4 - Project Overview


4.2 Bamboo Corpora Space

By the end of the first 18 months, we will have prepared the design groundwork to launch the second project: applications that will allow scholars to work on dispersed digital corpora using a broad range of powerful research tools and services. We use the term “Bamboo Corpora Space” here to refer to a set of applications that have in common two fundamental characteristics. First, each application will provide powerful services designed to help scholars curate, interpret, depict, and discuss corpora. This is a key category across many disciplines in the humanities because corpora (textual and non-textual) are a central object of study. Second, each application will use an array of scholarly and other web services provided by the Bamboo services platform. This is a key step on the technology side, because it will permit the development of a generation of applications that re-use tools and software components from a common source.

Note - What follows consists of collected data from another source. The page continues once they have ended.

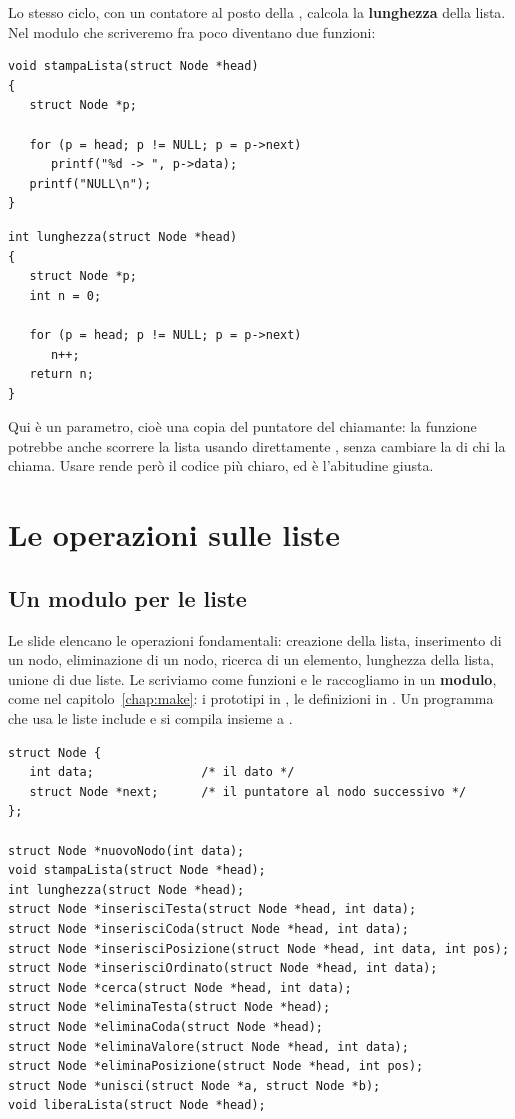 Lo stesso ciclo, con un contatore al posto della , calcola la
\textbf{lunghezza} della lista. Nel modulo che scriveremo fra poco diventano
due funzioni:

\begin{affianco}[0.5][c]
\begin{lstlisting}[style=c, name=lista.c]
void stampaLista(struct Node *head)
{
   struct Node *p;

   for (p = head; p != NULL; p = p->next)
      printf("%d -> ", p->data);
   printf("NULL\n");
}
\end{lstlisting}
\risultato
\begin{lstlisting}[style=c, name=lista.c]
int lunghezza(struct Node *head)
{
   struct Node *p;
   int n = 0;

   for (p = head; p != NULL; p = p->next)
      n++;
   return n;
}
\end{lstlisting}
\end{affianco}

Qui  è un parametro, cioè una copia del puntatore del chiamante:
la funzione potrebbe anche scorrere la lista usando direttamente
, senza cambiare la  di chi la chiama. Usare 
rende però il codice più chiaro, ed è l'abitudine giusta.

\section{Le operazioni sulle liste}

\subsection{Un modulo per le liste}

Le slide elencano le operazioni fondamentali: creazione della lista,
inserimento di un nodo, eliminazione di un nodo, ricerca di un elemento,
lunghezza della lista, unione di due liste. Le scriviamo come funzioni e le
raccogliamo in un \textbf{modulo}, come nel capitolo~\ref{chap:make}: i
prototipi in , le definizioni in . Un programma
che usa le liste include  e si compila insieme a
.

\begin{lstlisting}[style=h, name=lista.h]
struct Node {
   int data;               /* il dato */
   struct Node *next;      /* il puntatore al nodo successivo */
};

struct Node *nuovoNodo(int data);
void stampaLista(struct Node *head);
int lunghezza(struct Node *head);
struct Node *inserisciTesta(struct Node *head, int data);
struct Node *inserisciCoda(struct Node *head, int data);
struct Node *inserisciPosizione(struct Node *head, int data, int pos);
struct Node *inserisciOrdinato(struct Node *head, int data);
struct Node *cerca(struct Node *head, int data);
struct Node *eliminaTesta(struct Node *head);
struct Node *eliminaCoda(struct Node *head);
struct Node *eliminaValore(struct Node *head, int data);
struct Node *eliminaPosizione(struct Node *head, int pos);
struct Node *unisci(struct Node *a, struct Node *b);
void liberaLista(struct Node *head);
\end{lstlisting}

Corpora Space applications could be realized in many ways. A Corpora Space application might be situated within Bamboo Work Spaces; specialized corpora management services can be embedded in a general collaborative and content management environment designed for the humanities. But that is not the only way in which Corpora Space applications could be realized. For example, technologists might draw upon the Bamboo services platform in order to build a Corpora Space application that would work as a “Pipes”1-based environment in which scholars can create their own mini-applications by mashing-up data and tool services. A Corpora Space application might be realized as a lightweight IPad application, or it might take the form of refactoring part of an existing corpora management tool using Bamboo services. Finally, we might envision the development of a dedicated Corpora Space platform, which, like the CollectionSpace2 platform for the museum community, could be readily customized and extended to build and host a wide range of complex corpora applications. (We provide more information about these possible Corpora Space application options in section 5.1).

We are not yet certain which of these options it would be best to take up in phase 2. Thus in phase 1, our goal for Corpora Space is to carry out a structured design process with the participation of the project partners, as well as other institutions, to determine which application or applications to develop in phase 2. In making this determination, this broad range of institutions will need to consider both what is technologically feasible and what is of greatest importance for humanities scholars. The key will be to enable scholars to carry out complex research tasks using a common set of tools and services on dispersed corpora. We expect to learn a great deal from the work carried out by a number of more focused corpora environments in the humanities, for example, in French and English literature, classical scholarship, and linguistics. Our design process, which is described more fully in section 5.4, will include the solicitation, discussion, and review of a series of Corpora Space white papers written by scholars and technologists.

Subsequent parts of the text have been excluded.